Coverage of me and other train wrecks: my mama, subway nut jobs, sex and the environment.

2.28.2006

Grandma Smurf


On my way to work on the F train from Queens to Manhattan. I boarded with one of those "I'm walkin' on sunshine" smiles on my face. A collection of plays by Emily Mann in hand, I walked toward the center of the subway car. (For those who don't know, this is proper train etiquette. It keeps the areas near the doors from becoming cluttered with bodies). I'm standing in the middle holding a vertical bar and I get shoved. When I turn I notice an older woman with thick, big glasses, the kind that forever have trapped her in the 70's, and a moppy hairdo of black cowlicks (dyed with Miss Clairol, I'm sure). She had a baby blue cardigan and a big black handbag. A smurfy grandma if I've ever seen one.

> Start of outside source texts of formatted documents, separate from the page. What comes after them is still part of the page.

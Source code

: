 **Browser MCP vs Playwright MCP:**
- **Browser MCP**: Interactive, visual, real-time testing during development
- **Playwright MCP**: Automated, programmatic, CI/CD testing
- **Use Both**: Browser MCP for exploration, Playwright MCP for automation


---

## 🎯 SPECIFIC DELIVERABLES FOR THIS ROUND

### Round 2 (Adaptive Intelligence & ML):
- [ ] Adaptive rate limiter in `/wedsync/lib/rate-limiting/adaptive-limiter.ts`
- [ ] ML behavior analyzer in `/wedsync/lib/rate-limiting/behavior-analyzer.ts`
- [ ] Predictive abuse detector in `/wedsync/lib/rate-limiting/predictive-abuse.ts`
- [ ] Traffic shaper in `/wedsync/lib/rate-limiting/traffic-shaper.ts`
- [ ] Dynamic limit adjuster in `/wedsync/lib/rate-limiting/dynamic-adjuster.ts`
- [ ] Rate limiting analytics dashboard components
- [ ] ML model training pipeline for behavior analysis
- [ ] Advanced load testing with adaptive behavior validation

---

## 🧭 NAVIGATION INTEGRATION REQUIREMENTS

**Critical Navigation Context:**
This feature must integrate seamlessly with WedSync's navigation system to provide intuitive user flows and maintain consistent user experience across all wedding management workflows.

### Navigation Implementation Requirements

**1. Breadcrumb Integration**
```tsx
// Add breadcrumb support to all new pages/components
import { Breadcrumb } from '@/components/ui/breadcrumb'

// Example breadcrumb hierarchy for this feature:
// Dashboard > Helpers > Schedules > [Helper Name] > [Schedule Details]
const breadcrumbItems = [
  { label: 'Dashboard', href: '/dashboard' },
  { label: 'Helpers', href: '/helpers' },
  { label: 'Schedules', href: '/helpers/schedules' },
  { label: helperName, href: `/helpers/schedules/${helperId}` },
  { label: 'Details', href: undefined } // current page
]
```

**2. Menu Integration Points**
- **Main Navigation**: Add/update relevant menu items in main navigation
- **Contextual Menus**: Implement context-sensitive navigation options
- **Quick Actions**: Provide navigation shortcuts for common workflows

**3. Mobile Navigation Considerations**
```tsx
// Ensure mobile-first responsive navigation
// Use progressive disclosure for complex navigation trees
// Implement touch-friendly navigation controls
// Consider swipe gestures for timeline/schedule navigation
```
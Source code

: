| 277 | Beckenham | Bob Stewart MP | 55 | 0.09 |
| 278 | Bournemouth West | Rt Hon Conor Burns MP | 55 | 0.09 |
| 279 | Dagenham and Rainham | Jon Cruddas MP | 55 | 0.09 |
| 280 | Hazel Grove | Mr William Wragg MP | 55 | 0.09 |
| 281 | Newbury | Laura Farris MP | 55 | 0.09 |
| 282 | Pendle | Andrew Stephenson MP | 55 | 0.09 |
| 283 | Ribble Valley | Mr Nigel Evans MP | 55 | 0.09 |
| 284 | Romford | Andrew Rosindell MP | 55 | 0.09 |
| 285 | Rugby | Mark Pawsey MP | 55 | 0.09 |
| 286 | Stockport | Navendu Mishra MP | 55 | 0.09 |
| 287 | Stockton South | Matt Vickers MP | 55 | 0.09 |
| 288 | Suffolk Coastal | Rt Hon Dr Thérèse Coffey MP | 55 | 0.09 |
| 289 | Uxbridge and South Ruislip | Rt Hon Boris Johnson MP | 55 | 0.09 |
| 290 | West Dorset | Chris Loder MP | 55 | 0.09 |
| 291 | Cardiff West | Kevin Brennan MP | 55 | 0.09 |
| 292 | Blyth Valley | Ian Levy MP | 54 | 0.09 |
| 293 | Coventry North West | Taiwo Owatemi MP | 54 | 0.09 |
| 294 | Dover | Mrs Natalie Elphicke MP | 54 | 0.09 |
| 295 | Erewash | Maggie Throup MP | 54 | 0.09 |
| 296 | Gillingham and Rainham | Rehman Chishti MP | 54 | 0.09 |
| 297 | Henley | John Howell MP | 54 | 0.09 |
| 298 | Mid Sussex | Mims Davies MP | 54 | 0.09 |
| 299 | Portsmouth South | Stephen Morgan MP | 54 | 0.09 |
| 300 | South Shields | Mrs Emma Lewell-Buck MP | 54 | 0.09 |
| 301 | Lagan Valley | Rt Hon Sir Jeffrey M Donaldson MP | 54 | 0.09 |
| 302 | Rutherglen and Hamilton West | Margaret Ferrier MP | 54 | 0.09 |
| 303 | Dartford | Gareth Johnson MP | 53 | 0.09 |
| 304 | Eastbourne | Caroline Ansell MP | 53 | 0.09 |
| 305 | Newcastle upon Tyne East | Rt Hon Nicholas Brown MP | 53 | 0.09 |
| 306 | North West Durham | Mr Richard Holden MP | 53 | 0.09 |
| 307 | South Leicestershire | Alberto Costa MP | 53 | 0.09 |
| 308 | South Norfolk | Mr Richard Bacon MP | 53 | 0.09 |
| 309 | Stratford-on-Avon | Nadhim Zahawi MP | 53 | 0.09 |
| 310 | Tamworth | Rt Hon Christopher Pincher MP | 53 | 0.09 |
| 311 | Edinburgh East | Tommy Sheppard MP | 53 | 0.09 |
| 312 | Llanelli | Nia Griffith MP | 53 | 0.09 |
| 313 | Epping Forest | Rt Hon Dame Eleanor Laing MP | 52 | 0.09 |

It was okay. She pushed me away to make more room for herself as she stood there in the middle, right behind me. It was rude, but okay. Whatever. I didn't wanna stand there anymore anyway because there was a puddle of still-moist vomit, of the orange chunky kind, in one of the nearby seats and on the floor and it was still gassing up the air with its scent. I moved away from the middle, to a horizontal bar, which is kind of high for my 5'7" body and carpal-tunneled right arm. Nonetheless, I held onto the bar with one hand and onto my book with the other.

Slightly in front of me was an empty seat. So why didn't I sit down? To the left and right of the empty seat were two young guys who must've had very large testicles because their legs were sprawled open, ready for the breeze...or the scent of vomit.

One of my rules about subway riding is that I try not to ask men larger than myself to close their legs in order that I might sit next to them; I prefer letting them take up extra room and thus avoiding backlash. I stood, and was fine standing, and thought that eventually someone would take the empty seat and it would likely be a woman because men always seem to experience testical shrinkage when a woman approaches: usually she won't even have to ask them to make room for her, she'll just appear and their legs will close and suddenly there'll be room for her to sit.

A few minutes went by. The train became more crowded. The seat remained empty.

Then I felt someone pushing slightly behind me and heard "excuse me." I leaned forward, assuming the passerby was making her way to the door in order to get off at the next stop. Because, you know, some people like to walk toward the door before the train actually comes to a stop so that they can be the first outta there. Being first is an important part of our American heritage, so I don't begrudge people who take their marks for the morning race. And I thought this female was doing just that.

The next thing I know, I'm being shoved more aggressively. It's Grandma Smurf and the big black handbag making their way to the empty seat. I lean to the right, clinging to the horizontal bar above me with whatever strength my carpal-tunneled muscles have in them, hoping the train, in motion, won't suddenly jerk me to the ground where I am likely to get a bit of vomitous runoff on my clothes. (train movements cause spilled liquids to spread like pancake batter so the vomit a tthe center of the train wasn't exactly staying there).

Grandma sits in the seat. The men have already retracted their previously sprawling legs. And I stare at her. And she....she STARES BACK. And I'm like, "is this a challenge?" But I think it, I don't say it.

Grandma says "You're supposed to move right or left. There's plenty of room." I just about lose my shit. But I hold it in--I hold my shit in tight and don't lose a single pellet. Instead, I ask her to repeat herself--just to make sure I heard right--and she repeats herself, with more self-righteousness in her retired little voice.

So I apologize in that way that isn't really an apology but rather a way of showing the world what an ass the other person is, but all the while she's arguing her case. She was saying this:

"You have to move. This is rude of you. I'm an old lady and I need to sit and you should pay attention and..." She trails off, because while she's talking I'm using my college speech lessons to out-volume her with:

"I'm sorry. Was I in your way? Because I really do apologize for being SO in your way that you had to PUSH me to get what you wanted. I really am sorry that I didn't know WHAT you wanted, actually. Whether you were moving from one side of the train to another or trying to get to the exit door or whether you were even talking to ME and not someone else when you said 'excuse me.'

So I do sincerely apologize."

And I went back to reading Emily Mann's EXECUTION OF JUSTICE.